May 19, 2021, 4:24 PM UTC

Cryptocurrency SafeMoon doesn’t have the name recognition that Bitcoin, Dogecoin, or Ethereum do, but it burst onto the market in March with a unique pitch: it would avoid the price fluctuations that those three cryptocurrencies are known for.

Wednesday’s crypto crash following China’s crackdown on digital currencies, however, is raising questions about that claim.

SafeMoon, which is currently priced at a fraction of a cent, saw a sharp rise in prices in mid-April and most of May. But as of 12 p.m.
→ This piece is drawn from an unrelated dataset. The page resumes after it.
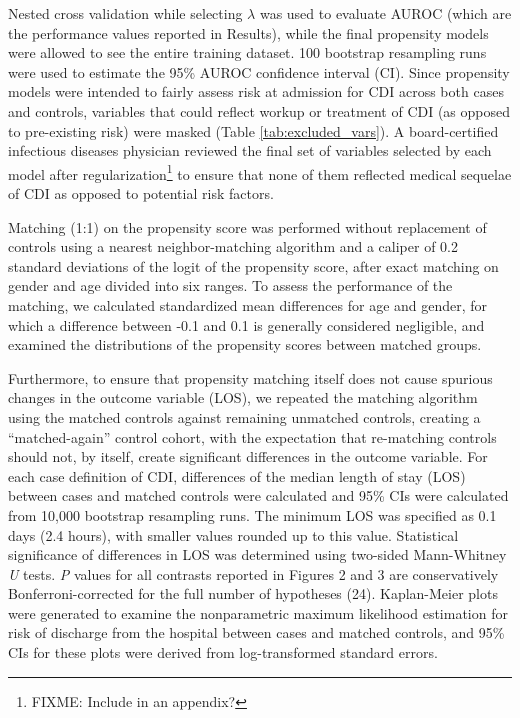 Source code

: Nested cross validation while selecting $\lambda$ was used to evaluate AUROC (which are the performance values reported in Results), while the final propensity models were allowed to see the entire training dataset. 100 bootstrap resampling runs were used to estimate the 95\% AUROC confidence interval (CI). Since propensity models were intended to fairly assess risk at admission for CDI across both cases and controls, variables that could reflect workup or treatment of CDI (as opposed to pre-existing risk) were masked (Table \ref{tab:excluded_vars}). A board-certified infectious diseases physician reviewed the final set of variables selected by each model after regularization\footnote{FIXME: Include in an appendix?} to ensure that none of them reflected medical sequelae of CDI as opposed to potential risk factors.

Matching (1:1) on the propensity score was performed without replacement of controls using a nearest neighbor-matching algorithm and a caliper of 0.2 standard deviations of the logit of the propensity score,\autocite{Austin2011} after exact matching on gender and age divided into six ranges. To assess the performance of the matching, we calculated standardized mean differences\autocite{Austin2011} for age and gender, for which a difference between -0.1 and 0.1 is generally considered negligible,\autocite{Haukoos2015} and examined the distributions of the propensity scores between matched groups.

Furthermore, to ensure that propensity matching itself does not cause spurious changes in the outcome variable (LOS), we repeated the matching algorithm using the matched controls against remaining unmatched controls, creating a “matched-again” control cohort, with the expectation that re-matching controls should not, by itself, create significant differences in the outcome variable. For each case definition of CDI, differences of the median length of stay (LOS) between cases and matched controls were calculated and 95\% CIs were calculated from 10,000 bootstrap resampling runs. The minimum LOS was specified as 0.1 days (2.4 hours), with smaller values rounded up to this value. Statistical significance of differences in LOS was determined using two-sided Mann-Whitney \emph{U} tests. \emph{P} values for all contrasts reported in Figures 2 and 3 are conservatively Bonferroni-corrected for the full number of hypotheses (24). Kaplan-Meier plots were generated to examine the nonparametric maximum likelihood estimation for risk of discharge from the hospital between cases and matched controls, and 95\% CIs for these plots were derived from log-transformed standard errors.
ET Wednesday, its price has fallen to about the same place it was on April 19, when the run-up was getting going. It’s currently 56% off of its highs of April 20, according to CoinMarketCap.

That might not seem especially worrisome, since a single dollar bill will buy you over 177,000 SafeMoon tokens as of today. But with a market cap of more than $3.4 billion already, it adds up to serious money.

SafeMoon was designed to avoid these sorts of hurdles. The coin charges a 10% fee on each sale, in hopes of discouraging day traders. Half of those funds are distributed to existing SafeMoon owners in a dividend of sorts. The creators also have more control over the coin’s supply, which (arguably) would increase the price.

Critics, though, have taken aim at SafeMoon, saying the team that owns it owns the majority of the liquidity and have likened it to a Ponzi scheme. SafeMoon has shrugged off those criticisms, saying it plans to complete a SafeMoon wallet and explore trading of the currency on exchanges, as well as building one of its own.

As of noon ET Wednesday, SafeMoon was down nearly 31% over the past 24 hours and is valued at $0.000005619.